Based on the Mueller and Horowitz reports, none of those allegations proved true. Page and Manafort never knew or spoke to each other. Page also denied meeting the two Kremlin figures.

As for Papadopoulos, no evidence emerged that he ever acted on the email information. He didn’t tell the campaign in New York, and he never tried to acquire the messages.

Flynn, the former top military officer for intelligence collection as head of the Defense Intelligence Agency, seemed to have had routine engagements with Russian counterparts. He faced no allegation of a conspiracy. He, like the other three, never faced a conspiracy charge.

President Donald Trump also found himself under FBI investigation. Andrew McCabe, as the agency’s deputy director, opened a counterintelligence investigation after Trump fired FBI Director James Comey in May 2017.

Steele, the dossier writer, accused Trump of being a longtime spy for Russia. No other source for that allegation has surfaced.

McCabe said in a CBS “60 Minutes” interview while promoting his memoir that he didn’t know whether Trump was a spy. At the FBI, Bruce Ohr, who was associate deputy attorney general, briefed McCabe on Steele’s claims.

Mueller, who had the full cooperation of 40 FBI agents as well as U.S. intelligence, showed no evidence in his March 2019 report that Trump was a Russian asset of any type.

Michael Caputo, a Trump campaign media adviser, went through hours of Mueller and congressional interrogations.

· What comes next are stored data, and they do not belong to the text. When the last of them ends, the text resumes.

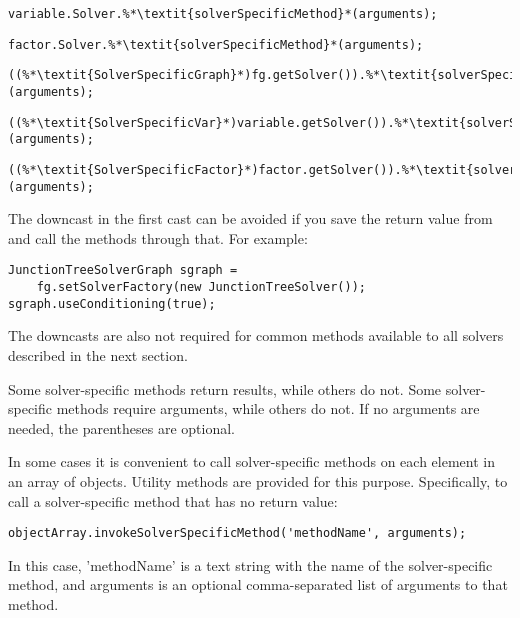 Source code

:\begin{lstlisting}
variable.Solver.%*\textit{solverSpecificMethod}*(arguments);
\end{lstlisting}

\begin{lstlisting}
factor.Solver.%*\textit{solverSpecificMethod}*(arguments);
\end{lstlisting}
\fi

\ifjava
\begin{lstlisting}
((%*\textit{SolverSpecificGraph}*)fg.getSolver()).%*\textit{solverSpecificMethod}*(arguments);
\end{lstlisting}

\begin{lstlisting}
((%*\textit{SolverSpecificVar}*)variable.getSolver()).%*\textit{solverSpecificMethod}*(arguments);
\end{lstlisting}

\begin{lstlisting}
((%*\textit{SolverSpecificFactor}*)factor.getSolver()).%*\textit{solverSpecificMethod}*(arguments);
\end{lstlisting}

The downcast in the first cast can be avoided if you save the return value from  and call the methods through that. For example:

\begin{lstlisting}
JunctionTreeSolverGraph sgraph =
    fg.setSolverFactory(new JunctionTreeSolver());
sgraph.useConditioning(true);
\end{lstlisting}

The downcasts are also not required for common methods available to all solvers described in the next section.
\fi

Some solver-specific methods return results, while others do not.  Some solver-specific methods require arguments, while others do not.  \ifmatlab If no arguments are needed, the parentheses are optional. \fi

\ifmatlab

In some cases it is convenient to call solver-specific methods on each element in an array of objects.  Utility methods are provided for this purpose.  Specifically, to call a solver-specific method that has no return value:
\begin{lstlisting}
objectArray.invokeSolverSpecificMethod('methodName', arguments);
\end{lstlisting}

In this case, 'methodName' is a text string with the name of the solver-specific method, and arguments is an optional comma-separated list of arguments to that method.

He told The Washington Times that his inquisitors never presented evidence of any conspiracy.

“The special counsel was still trying to make a Russian conspiracy case in May 2018, and now we know from the IG report that they already knew better by then,” Caputo said. “They just couldn’t help themselves. They hated Trump, they had the power to keep investigating and they were damn sure going to use it as long as they could.”